Bien que la retraite de Russie fut particulièrement éprouvante, Drouot trouva encore le moyen de se distinguer. Tout d’abord, et contrairement à ses compagnons d’infortune, il se faisait un devoir de ne pas s’approcher des feux de bivouac que l’on allumait en grande hâte à chaque étape. Pour se prémunir du froid, il avait trouvé un moyen bien plus efficace : fendre du bois à coups de hache ou casser de la glace à l’aide d’un pic. Ce faisant, il s’épargna des engelures et bien pire encore. Toujours pendant la retraite, il eut l’occasion de venir en aide, après le passage de la Bérézina, à une famille dont l’unique cheval ne parvenait plus à faire avancer la charrette contenant, en plus de ses occupants, les nombreux bagages. Le chef de famille ayant alors sollicité auprès de Drouot le prêt d’une monture, ce dernier refusa catégoriquement, ne pouvant soustraire un seul des chevaux affectés au service des pièces. Toutefois, Drouot, connu pour sa bonté d’âme, se refusait à laisser ce couple et leurs enfants dans la détresse. Aussi, se fit-il bête de somme et, avec l’aide de quelques canonniers, il hissa la charrette jusqu’au sommet d’une pente à la seule force de ses bras et de ceux de ses hommes.

Pour en terminer avec l’épisode russe, soulignons que la belle conduite de Drouot à la Moskowa lui valut d’être fait commandant de la Légion d’Honneur (le 23 septembre 1812).

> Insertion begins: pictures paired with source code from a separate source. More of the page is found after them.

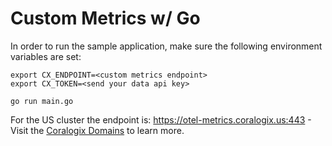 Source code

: Custom Metrics w/ Go
====================

In order to run the sample application, make sure the following environment variables are set:

```
export CX_ENDPOINT=<custom metrics endpoint>
export CX_TOKEN=<send your data api key>

go run main.go
```

For the US cluster the endpoint is: https://otel-metrics.coralogix.us:443 - Visit the [Coralogix Domains](https://coralogix.com/docs/coralogix-domain/) to learn more. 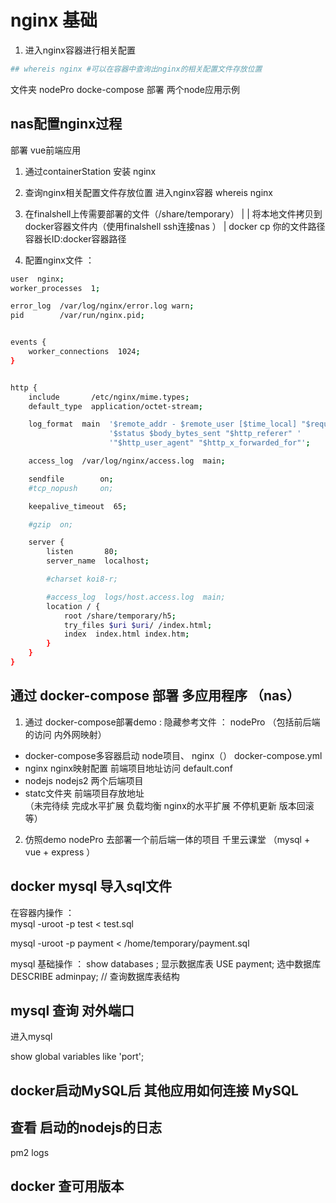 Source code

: # nginx 基础
1. 进入nginx容器进行相关配置
 ```bash 
 ## whereis nginx #可以在容器中查询出nginx的相关配置文件存放位置
 ```
文件夹 nodePro docke-compose 部署 两个node应用示例
## nas配置nginx过程  
部署 vue前端应用
1. 通过containerStation 安装 nginx 
2. 查询nginx相关配置文件存放位置  进入nginx容器   whereis nginx 
3. 在finalshell上传需要部署的文件（/share/temporary） | 
    | 将本地文件拷贝到docker容器文件内（使用finalshell ssh连接nas ）
    | docker cp 你的文件路径 容器长ID:docker容器路径  

4. 配置nginx文件 ： 
```bash
user  nginx;
worker_processes  1;

error_log  /var/log/nginx/error.log warn;
pid        /var/run/nginx.pid;


events {
    worker_connections  1024;
}


http {
    include       /etc/nginx/mime.types;
    default_type  application/octet-stream;

    log_format  main  '$remote_addr - $remote_user [$time_local] "$request" '
                      '$status $body_bytes_sent "$http_referer" '
                      '"$http_user_agent" "$http_x_forwarded_for"';

    access_log  /var/log/nginx/access.log  main;

    sendfile        on;
    #tcp_nopush     on;

    keepalive_timeout  65;

    #gzip  on;

    server {
        listen       80;
        server_name  localhost;

        #charset koi8-r;

        #access_log  logs/host.access.log  main;
        location / {
            root /share/temporary/h5;
            try_files $uri $uri/ /index.html;
            index  index.html index.htm;
        }
    }
}
```

## 通过 docker-compose 部署 多应用程序 （nas）

1. 通过 docker-compose部署demo  : 
隐藏参考文件 ： nodePro （包括前后端的访问 内外网映射）
- docker-compose多容器启动 node项目、 nginx（）   docker-compose.yml
- nginx nginx映射配置 前端项目地址访问  default.conf 
- nodejs nodejs2 两个后端项目 
- statc文件夹 前端项目存放地址  
（未完待续 完成水平扩展 负载均衡 nginx的水平扩展  不停机更新 版本回滚等）

2. 仿照demo nodePro 去部署一个前后端一体的项目 千里云课堂 （mysql + vue + express ）


## docker mysql 导入sql文件 

在容器内操作 ：  
mysql -uroot -p test < test.sql

mysql -uroot -p payment < /home/temporary/payment.sql 

mysql 基础操作 ： 
show databases  ;  显示数据库表 
USE payment;  选中数据库 
DESCRIBE adminpay;  // 查询数据库表结构 

## mysql 查询 对外端口 
进入mysql 

show global variables like 'port';

## docker启动MySQL后 其他应用如何连接 MySQL

##  查看 启动的nodejs的日志

 pm2 logs

## docker 查可用版本   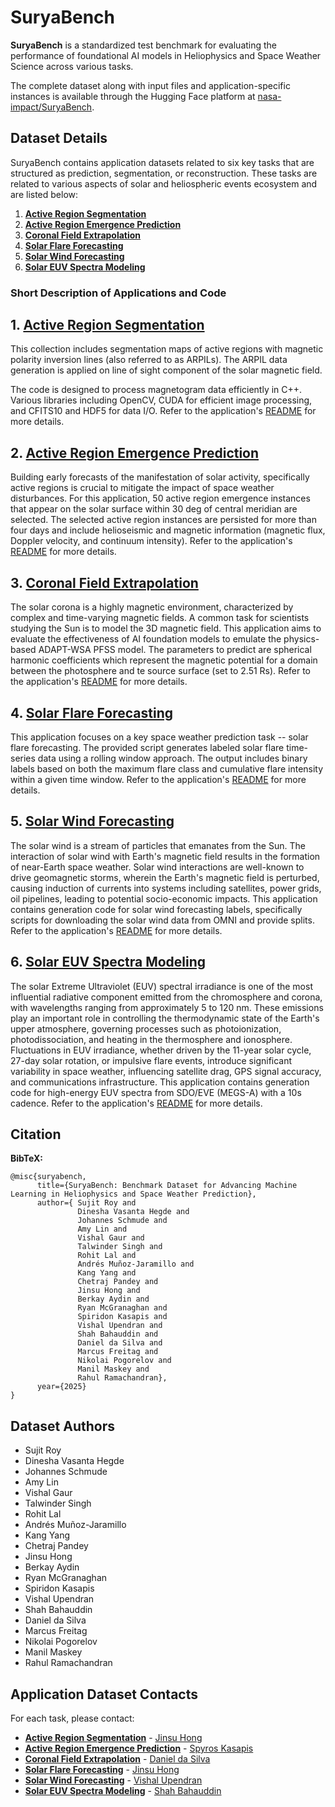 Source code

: <!---- Provide an overview of what is being achieved in this repo ----> 

# SuryaBench


**SuryaBench** is a standardized test benchmark for evaluating the performance of foundational AI models in Heliophysics and Space Weather Science across various tasks.  

The complete dataset along with input files and application-specific instances is available through the Hugging Face platform at [nasa-impact/SuryaBench](https://huggingface.co/datasets/nasa-impact/SuryaBench).

## Dataset Details

SuryaBench contains application datasets related to six key tasks that are structured as prediction, segmentation, or reconstruction. These tasks are related to various aspects of solar and heliospheric events ecosystem and are listed below:
1. **[Active Region Segmentation](ar_segmentation/)**
2. **[Active Region Emergence Prediction](ar_emergence/)**
3. **[Coronal Field Extrapolation](CoronalExtrapolation/)**
4. **[Solar Flare Forecasting](flare/)**
5. **[Solar Wind Forecasting](solarwind/)**
6. **[Solar EUV Spectra Modeling](euv_spectra/)**

### Short Description of Applications and Code

## 1. [Active Region Segmentation](ar_segmentation/)
This collection includes segmentation maps of active regions with magnetic polarity inversion lines (also referred to as ARPILs). The ARPIL data generation is applied on line of sight component of the solar magnetic field. 
<!-- The ARPIL segmentation maps are created using the following steps:
 - Generate two polarity maps (positive and negative polarity regions) with field strength thresholds of +50 and −50 Gauss, respectively. 
 - To remove small, noisy patches in polarity region maps, apply a size filter excluding regions
>100 px (approx. 13.3 Mm2 of photospheric area). 
 - Dilate the polarity regions (10 px). 
 - Identify the intersection of the dilated positive and negative polarity regions, which corresponds to areas containing PILs. 
 - Only ARs that include PILs are kept.  -->
The code is designed to process magnetogram data efficiently in C++. Various libraries including OpenCV, CUDA for efficient image processing, and CFITS10 and HDF5 for data I/O. Refer to the application's [README](ar_segmentation/README.md) for more details.


## 2. [Active Region Emergence Prediction](ar_emergence/)
Building early forecasts of the manifestation of solar activity, specifically active regions is crucial to mitigate the impact of space weather disturbances. For this application, 50 active region emergence instances that appear on the solar surface within 30 deg of central meridian are selected. The selected active region instances are persisted for more than four days and include helioseismic and magnetic information (magnetic flux, Doppler velocity, and continuum intensity). Refer to the application's [README](ar_emergence/README.md) for more details.

## 3. [Coronal Field Extrapolation](CoronalExtrapolation/)
 The solar corona is a highly magnetic environment, characterized by complex and time-varying magnetic fields. A common task for scientists studying the Sun is to model the 3D magnetic field.  This application aims to evaluate the effectiveness of AI foundation models to emulate the physics-based ADAPT-WSA PFSS model. The parameters to predict are spherical harmonic coefficients which represent the magnetic potential for a domain between the photosphere and te source surface (set to 2.51 Rs). Refer to the application's [README](CoronalExtrapolation/README.md) for more details.

## 4. [Solar Flare Forecasting](flare/)
This application focuses on a key space weather prediction task -- solar flare forecasting. The provided script generates labeled solar flare time-series data using a rolling window approach. The output includes binary labels based on both the maximum flare class and cumulative flare intensity within a given time window. Refer to the application's [README](flare/README.md) for more details.

## 5. [Solar Wind Forecasting](solarwind/)
The solar wind is a stream of particles that emanates from the Sun. The interaction of solar wind with Earth's magnetic field results in the formation of near-Earth space weather. Solar wind interactions are well-known to drive geomagnetic storms, wherein the Earth's magnetic field is perturbed, causing induction of currents into systems including satellites, power grids, oil pipelines, leading to potential socio-economic impacts. This application contains generation code for solar wind forecasting labels, specifically scripts for downloading the solar wind data from OMNI and provide splits. Refer to the application's [README](solarwind/README.md) for more details.

## 6. [Solar EUV Spectra Modeling](euv_spectra/)
The solar Extreme Ultraviolet (EUV) spectral irradiance is one of the most influential radiative component emitted from the chromosphere and corona, with wavelengths ranging from approximately 5 to 120 nm. These emissions play an important role in controlling the thermodynamic state of the Earth's upper atmosphere, governing processes such as photoionization, photodissociation, and heating in the thermosphere and ionosphere. Fluctuations in EUV irradiance, whether driven by the 11-year solar cycle, 27-day solar rotation, or impulsive flare events, introduce significant variability in space weather, influencing satellite drag, GPS signal accuracy, and communications infrastructure. This application contains generation code for high-energy EUV spectra from SDO/EVE (MEGS-A) with a 10s cadence. Refer to the application's [README](euv_spectra/README.md) for more details.


## Citation
**BibTeX:**
```
@misc{suryabench,
      title={SuryaBench: Benchmark Dataset for Advancing Machine Learning in Heliophysics and Space Weather Prediction}, 
      author={ Sujit Roy and 
               Dinesha Vasanta Hegde and
               Johannes Schmude and
               Amy Lin and
               Vishal Gaur and
               Talwinder Singh and
               Rohit Lal and 
               Andrés Muñoz-Jaramillo and 
               Kang Yang and 
               Chetraj Pandey and
               Jinsu Hong and 
               Berkay Aydin and 
               Ryan McGranaghan and 
               Spiridon Kasapis and 
               Vishal Upendran and 
               Shah Bahauddin and 
               Daniel da Silva and 
               Marcus Freitag and 
               Nikolai Pogorelov and
               Manil Maskey and 
               Rahul Ramachandran},
      year={2025}
}
```

## Dataset Authors
- Sujit Roy  
- Dinesha Vasanta Hegde 
- Johannes Schmude 
- Amy Lin 
- Vishal Gaur 
- Talwinder Singh 
- Rohit Lal  
- Andrés Muñoz-Jaramillo  
- Kang Yang  
- Chetraj Pandey 
- Jinsu Hong  
- Berkay Aydin  
- Ryan McGranaghan  
- Spiridon Kasapis  
- Vishal Upendran  
- Shah Bahauddin  
- Daniel da Silva  
- Marcus Freitag  
- Nikolai Pogorelov 
- Manil Maskey  
- Rahul Ramachandran

## Application Dataset Contacts
For each task, please contact:
- **[Active Region Segmentation](ar_segmentation/)** - [Jinsu Hong](https://github.com/JinsuHongg)
- **[Active Region Emergence Prediction](ar_emergence/)** - [Spyros Kasapis](https://github.com/skasapis)
- **[Coronal Field Extrapolation](CoronalExtrapolation/)** - [Daniel da Silva](https://github.com/ddasilva)
- **[Solar Flare Forecasting](flare/)** - [Jinsu Hong](https://github.com/JinsuHongg)
- **[Solar Wind Forecasting](solarwind/)** - [Vishal Upendran](https://github.com/Vishal-Upendran)
- **[Solar EUV Spectra Modeling](euv_spectra/)** - [Shah Bahauddin](shah.bahauddin@lasp.colorado.edu)
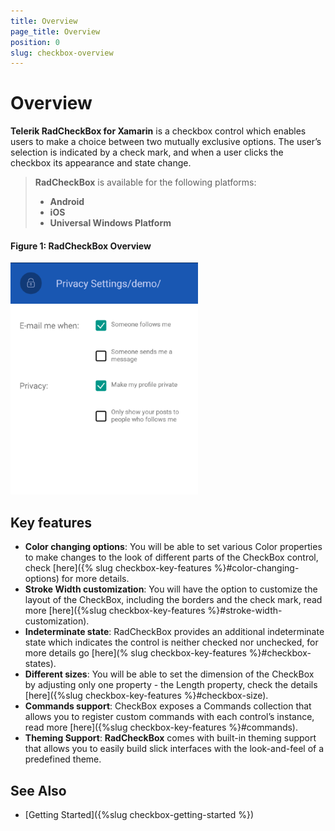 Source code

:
 ```yaml
---
title: Overview
page_title: Overview
position: 0
slug: checkbox-overview
---
```


# Overview

**Telerik RadCheckBox for Xamarin** is a checkbox control which enables users to make a choice between two mutually exclusive options. The user’s selection is indicated by a check mark, and when a user clicks the checkbox its appearance and state change.  


> **RadCheckBox** is available for the following platforms:
> 
> - **Android**
> - **iOS**
> - **Universal Windows Platform**

#### Figure 1: RadCheckBox Overview
![CheckBox Overview](images/checkbox-overview.png "CheckBox Overview")

## Key features

 * **Color changing options**: You will be able to set various Color properties to make changes to the look of different parts of the CheckBox control, check [here]({% slug checkbox-key-features %}#color-changing-options) for more details.
 * **Stroke Width customization**: You will have the option to customize the layout of the CheckBox, including the borders and the check mark, read more [here]({%slug checkbox-key-features %}#stroke-width-customization).
 * **Indeterminate state**: RadCheckBox provides an additional indeterminate state which indicates the control is neither checked nor unchecked, for more details go [here](% slug checkbox-key-features %}#checkbox-states).
 * **Different sizes**: You will be able to set the dimension of the CheckBox by adjusting only one property - the Length property, check the details [here]({%slug checkbox-key-features %}#checkbox-size).
 * **Commands support**: CheckBox exposes a Commands collection that allows you to register custom commands with each control’s instance, read more [here]({%slug checkbox-key-features %}#commands).
 * **Theming Support**: **RadCheckBox** comes with built-in theming support that allows you to easily build slick interfaces with the look-and-feel of a predefined theme.

## See Also

- [Getting Started]({%slug checkbox-getting-started %})

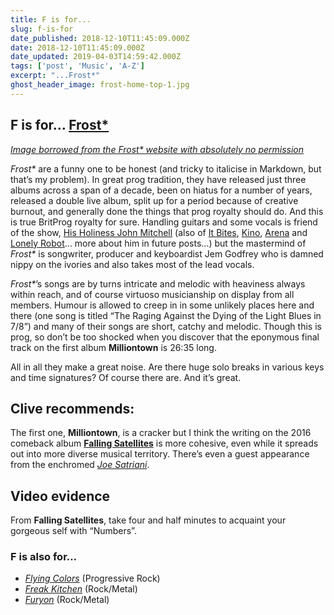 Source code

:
 ```yaml
---
title: F is for...
slug: f-is-for
date_published: 2018-12-10T11:45:09.000Z
date: 2018-12-10T11:45:09.000Z
date_updated: 2019-04-03T14:59:42.000Z
tags: ['post', 'Music', 'A-Z']
excerpt: "...Frost*"
ghost_header_image: frost-home-top-1.jpg
---
```


## F is for… [Frost*](http://frost.life/)

*[Image borrowed from the Frost* website with absolutely no permission](http://frost.life/)*

*Frost\** are a funny one to be honest (and tricky to italicise in Markdown, but that’s my problem). In great prog tradition, they have released just three albums across a span of a decade, been on hiatus for a number of years, released a double live album, split up for a period because of creative burnout, and generally done the things that prog royalty should do. And this is true BritProg royalty for sure. Handling guitars and some vocals is friend of the show, [His Holiness John Mitchell](http://johnmitchellhq.com/) (also of [It Bites](http://www.itbites.com/), [Kino](https://en.wikipedia.org/wiki/Kino_(UK_rock_band)), [Arena](http://www.arenaband.co.uk/) and [Lonely Robot](http://johnmitchellhq.com/lonely-robot/)… more about him in future posts...) but the mastermind of *Frost\** is songwriter, producer and keyboardist Jem Godfrey who is damned nippy on the ivories and also takes most of the lead vocals.

*Frost\**’s songs are by turns intricate and melodic with heaviness always within reach, and of course virtuoso musicianship on display from all members. Humour is allowed to creep in in some unlikely places here and there (one song is titled “The Raging Against the Dying of the Light Blues in 7/8”) and many of their songs are short, catchy and melodic. Though this is prog, so don’t be too shocked when you discover that the eponymous final track on the first album **Milliontown** is 26:35 long.

All in all they make a great noise. Are there huge solo breaks in various keys and time signatures? Of course there are. And it’s great.

## Clive recommends:

The first one, **Milliontown**, is a cracker but I think the writing on the 2016 comeback album [**Falling Satellites**](https://smile.amazon.co.uk/Falling-Satellites-Frost/dp/B01EIOPJD6) is more cohesive, even while it spreads out into more diverse musical territory. There’s even a guest appearance from the enchromed [*Joe Satriani*](http://www.satriani.com/).

## Video evidence

From **Falling Satellites**, take four and half minutes to acquaint your gorgeous self with “Numbers”.

### F is also for…

- *[Flying Colors](https://en.wikipedia.org/wiki/Flying_Colors_(band))* (Progressive Rock)
- *[Freak Kitchen](https://en.wikipedia.org/wiki/Freak_Kitchen)* (Rock/Metal)
- *[Furyon](http://www.furyon.net/)* (Rock/Metal)
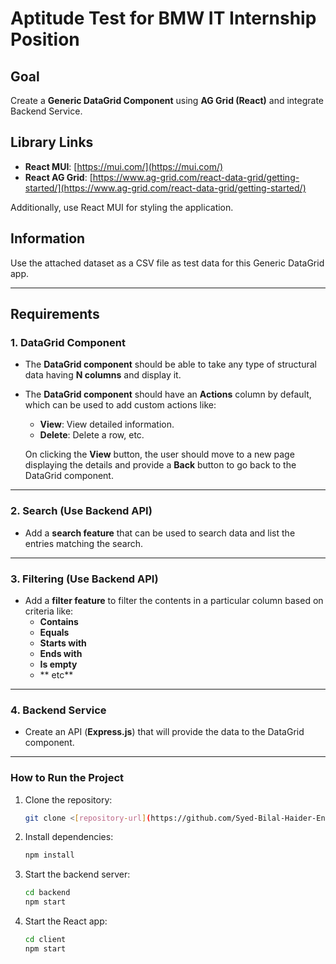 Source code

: # Aptitude Test for BMW IT Internship Position

## Goal
Create a **Generic DataGrid Component** using **AG Grid (React)** and integrate Backend Service.

## Library Links
- **React MUI**: [https://mui.com/](https://mui.com/)
- **React AG Grid**: [https://www.ag-grid.com/react-data-grid/getting-started/](https://www.ag-grid.com/react-data-grid/getting-started/)

Additionally, use React MUI for styling the application.

## Information
Use the attached dataset as a CSV file as test data for this Generic DataGrid app.

---

## Requirements

### 1. DataGrid Component
- The **DataGrid component** should be able to take any type of structural data having **N columns** and display it.
- The **DataGrid component** should have an **Actions** column by default, which can be used to add custom actions like:
  - **View**: View detailed information.
  - **Delete**: Delete a row, etc.

  On clicking the **View** button, the user should move to a new page displaying the details and provide a **Back** button to go back to the DataGrid component.

---

### 2. Search (Use Backend API)
- Add a **search feature** that can be used to search data and list the entries matching the search.

---

### 3. Filtering (Use Backend API)
- Add a **filter feature** to filter the contents in a particular column based on criteria like:
  - **Contains**
  - **Equals**
  - **Starts with**
  - **Ends with**
  - **Is empty**
  - ** etc**

---

### 4. Backend Service
- Create an API (**Express.js**) that will provide the data to the DataGrid component.

---

### How to Run the Project
1. Clone the repository:
   ```bash
   git clone <[repository-url](https://github.com/Syed-Bilal-Haider-Engineer/BWM_IT_Internship.git)
   ```

2. Install dependencies:
   ```bash
   npm install
   ```

3. Start the backend server:
   ```bash
   cd backend
   npm start
   ```

4. Start the React app:
   ```bash
   cd client
   npm start
   ```
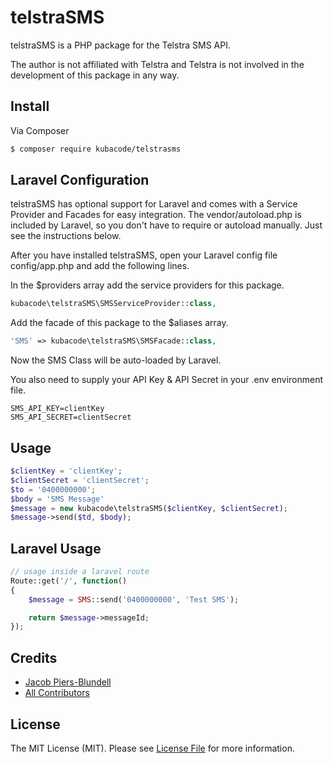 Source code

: # telstraSMS

telstraSMS is a PHP package for the Telstra SMS API.

The author is not affiliated with Telstra and Telstra is not involved in the development of this package in any way.

## Install

Via Composer

``` bash
$ composer require kubacode/telstrasms
```

## Laravel Configuration

telstraSMS has optional support for Laravel and comes with a Service Provider and Facades for easy integration. The vendor/autoload.php is included by Laravel, so you don't have to require or autoload manually. Just see the instructions below.

After you have installed telstraSMS, open your Laravel config file config/app.php and add the following lines.

In the $providers array add the service providers for this package.

``` php
kubacode\telstraSMS\SMSServiceProvider::class,
```

Add the facade of this package to the $aliases array.

``` php
'SMS' => kubacode\telstraSMS\SMSFacade::class,
```

Now the SMS Class will be auto-loaded by Laravel.

You also need to supply your API Key & API Secret in your .env environment file.

```
SMS_API_KEY=clientKey
SMS_API_SECRET=clientSecret
```

## Usage

``` php
$clientKey = 'clientKey';
$clientSecret = 'clientSecret';
$to = '0400000000';
$body = 'SMS Message'
$message = new kubacode\telstraSMS($clientKey, $clientSecret);
$message->send($td, $body);
```

## Laravel Usage

``` php
// usage inside a laravel route
Route::get('/', function()
{
    $message = SMS::send('0400000000', 'Test SMS');

    return $message->messageId;
});
```

## Credits

- [Jacob Piers-Blundell](https://github.com/kubacode)
- [All Contributors][link-contributors]

## License

The MIT License (MIT). Please see [License File](LICENSE.md) for more information.

[link-contributors]: ../../contributors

La Grande Armée, toujours invaincue militairement parlant, a laissé une grande partie de ses forces dans les neiges de Russie, ses troupes ayant été essentiellement décimées par le froid, la faim et la maladie. Profitant de cet état de faiblesse, les ennemis de la France vont s’allier une nouvelle fois pour nous déclarer la guerre (c’est la sixième coalition). Nous sommes en 1813 et la campagne de Saxe commence, ajoutant encore des lauriers sur la tête de Drouot. Dès le 10 janvier 1813, Napoléon a élevé le « Sage de la Grande Armée » au grade de général de brigade. Et le 26 du même mois, il en a fait son aide de camp. Ce qui n’empêche pas Drouot de combattre à Lützen, Bautzen et Dresde. Il est aussi de la partie à Leipzig, à cette « Bataille des Nations » où nos glorieux soldats combattront à un contre trois. Le 18 octobre 1813, lors de la dernière journée de combats, Drouot, récemment promu général de division, occupe un poste clef, faisant tonner ses pièces sans relâche pour repousser les attaques ennemies. Modèle d’héroïsme pour ses hommes, il s’expose en première ligne, au risque d’être pris par la grande faucheuse. Du reste, cette dernière passa tout près de lui ce jour-là, ainsi que nous le rappelle le capitaine Planat : « Il commandait cinquante bouches à feu de la Garde, qui tiraient avec une telle vivacité qu’on ne vit pendant plusieurs heures qu’un nuage épais de fumée qui nous dérobait entièrement les lignes ennemies. Le général faillit être tué d’une balle qui lui arriva en pleine poitrine ; heureusement il portait de grosses aiguillettes tressées qui amortirent le coup ; il en fut quitte pour une forte contusion qui lui fit cracher le sang… »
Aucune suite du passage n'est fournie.